Austerity, MTA, Blinder

Communism, Hypnotism and the Beatles book cover
Communism, Hypnotism and the Beatles

[Hat-tip to Byron S. for today's image; he said it was posted to Facebook by St. Marks Bookstore.]

(1) Blinder Leading the Blind:  Great by Dan Kervick at New Economic Perspectives, Blinder Leading the Blind, taking Alan Blinder to task for buying into deficit hysteria in his piece on health-care costs in The Atlantic. A really nice analogy does much of the work in Kervick's piece:

It is possible that our pseudo-responsible councilman might also recommend selling the dam to a private sector firm, letting that firm provide the city with its electricity, water and flood prevention services, while also carrying out any needed maintenance. But here again we should note that you also don't fix the crumbling dam problem simply by selling the dam to a private utility company which will then take on responsibility for those burdens, and tack the dam maintenance costs onto everybody's water and electricity bill. The people of the city will pay either way. Maybe it makes sense to sell the dam; maybe it doesn't. But there is no argument to be made for privatizing the dam based just on pointing out that the cost of maintaining the dam will shift from the public's tax bills, payable to the city, to their water bills payable to a private company.


Kervick's bio says he does "analytic metaphysics," which makes me think he's an analytic philosopher. Nice to see an analytic philosopher putting his skills to such good use--the mainstream economists need the help! Sad that Blinder is playing the role of the pseudo-responsible councilman in this case.

(2) Austerity, US-Style, Exposed: Another great piece by Rick Wolff, at Truth-out. Like Kerwick, Wolff is calling U.S. deficit-hawk policies what they are: austerity. Here's the part I liked especially:

For Keynesians, austerity is thus unneeded and counterproductive. They prefer to exit the crisis by more stimulus (lower taxes and higher government spending) funded by higher deficits. The resulting economic growth, they believe, will automatically lower government budgetary imbalance. The government can then later, if and when needed, impose tax increases and reduce government spending to shrink deficits. In a growing economy, austerity policies avoid the devastating effects they have in depressed economies (as shown by the recent histories of Greece, Portugal, the UK and others).

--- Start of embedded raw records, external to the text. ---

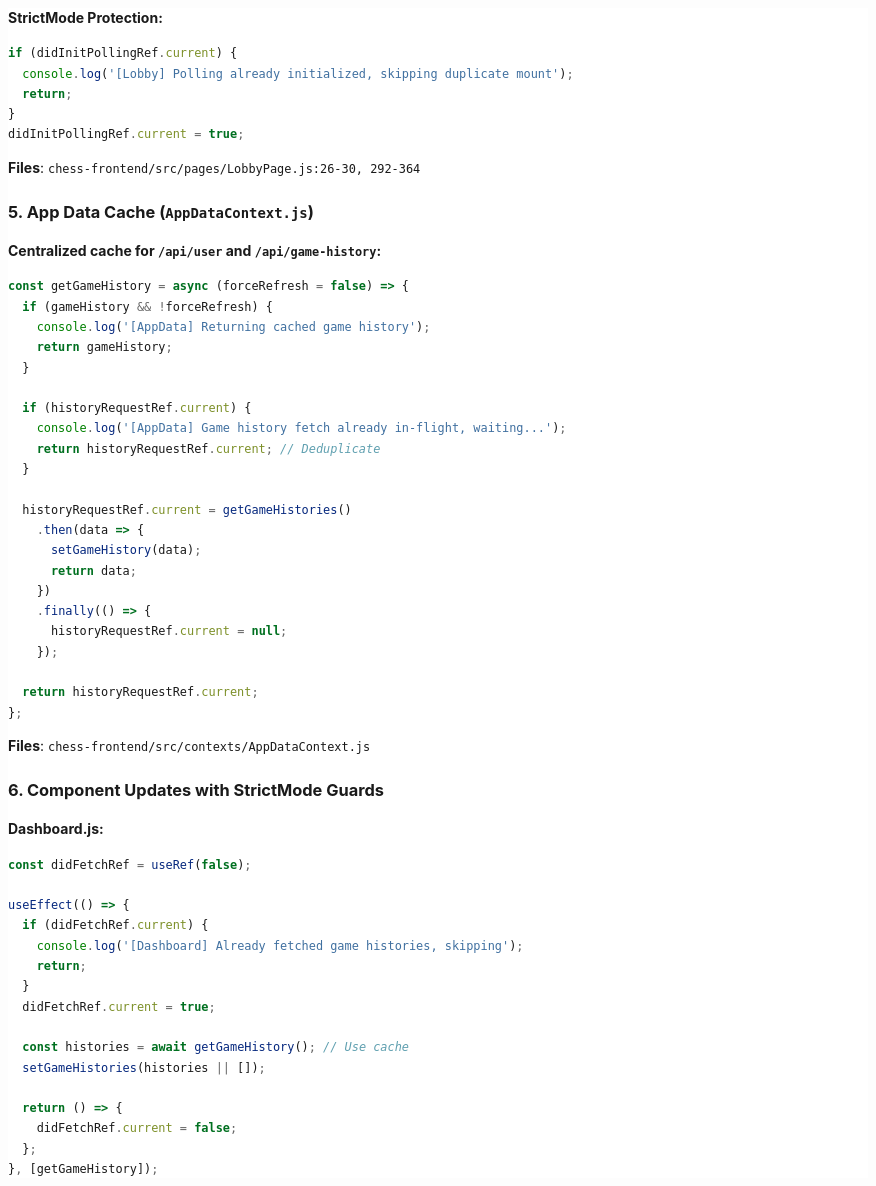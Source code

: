 **StrictMode Protection:**

```javascript
if (didInitPollingRef.current) {
  console.log('[Lobby] Polling already initialized, skipping duplicate mount');
  return;
}
didInitPollingRef.current = true;
```

**Files**: `chess-frontend/src/pages/LobbyPage.js:26-30, 292-364`

### 5. App Data Cache (`AppDataContext.js`)

**Centralized cache for `/api/user` and `/api/game-history`:**

```javascript
const getGameHistory = async (forceRefresh = false) => {
  if (gameHistory && !forceRefresh) {
    console.log('[AppData] Returning cached game history');
    return gameHistory;
  }

  if (historyRequestRef.current) {
    console.log('[AppData] Game history fetch already in-flight, waiting...');
    return historyRequestRef.current; // Deduplicate
  }

  historyRequestRef.current = getGameHistories()
    .then(data => {
      setGameHistory(data);
      return data;
    })
    .finally(() => {
      historyRequestRef.current = null;
    });

  return historyRequestRef.current;
};
```

**Files**: `chess-frontend/src/contexts/AppDataContext.js`

### 6. Component Updates with StrictMode Guards

**Dashboard.js:**

```javascript
const didFetchRef = useRef(false);

useEffect(() => {
  if (didFetchRef.current) {
    console.log('[Dashboard] Already fetched game histories, skipping');
    return;
  }
  didFetchRef.current = true;

  const histories = await getGameHistory(); // Use cache
  setGameHistories(histories || []);

  return () => {
    didFetchRef.current = false;
  };
}, [getGameHistory]);
```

Setting aside the question of the validity of Keynesian arguments, they miss key purposes of austerity policies. Those policies do not primarily seek to overcome crisis or resume economic growth. Rather, as argued above, they aim chiefly to (1) shift the burden of paying for crisis and bailouts onto the total population, (2) reduce the economic footprint of the government, and (3) reduce creditors' concerns about rising US debt levels. If austerity policies achieve these objectives, their failure to end the crisis quickly is a price that corporations and the rich are more than happy to pay (or rather, have others pay).


Read the whole piece. We will have a comment in our March/April issue by Rick about Steve Resnick, his longtime collaborator/co-author, who died earlier this year.

(3) Speaking of Keynesians: Paul Krugman's column today, Raise that Wage, argues that Obama's proposal to raise the minimum wage to $9/hour is "perhaps surprisingly" "a clear yes":

Why “surprisingly”? Well, Economics 101 tells us to be very cautious about attempts to legislate market outcomes. Every textbook--mine included--lays out the unintended consequences that flow from policies like rent controls or agricultural price supports.

I love how liberals like to throw radicals under the bus as part of their arguments for liberal conclusions. He is surely right that this is what Econ 101 teaches--so much for Econ 101. And Krugman misses an opportunity to call for a much higher minimum wage, as economist Jeannette Wicks-Lim does in our current lead article, which has been picked up by Alternet and other aggregators.

(4) Subway Economics:  Hat-tip to Rick Wolff for this great video revealing who really "gets a raise" when he MTA raises fares in NYC (as they will do for the fourth time in five years next month).   Great and quick explanation of interest-rate swaps around 2:18. (For a more detailed account of interest-rate swaps, see The Swap Crisis, by Darwin BondGraham, from our May/June 2012 issue. Darwin is working on an article for us about hedge funds and other big-money investors and the current U.S. housing market.) Here's that video:

Nice view of Zuccotti Park in the background at one point in the video.

That's all for now from snowy Syracuse (back in Boston on Wednesday).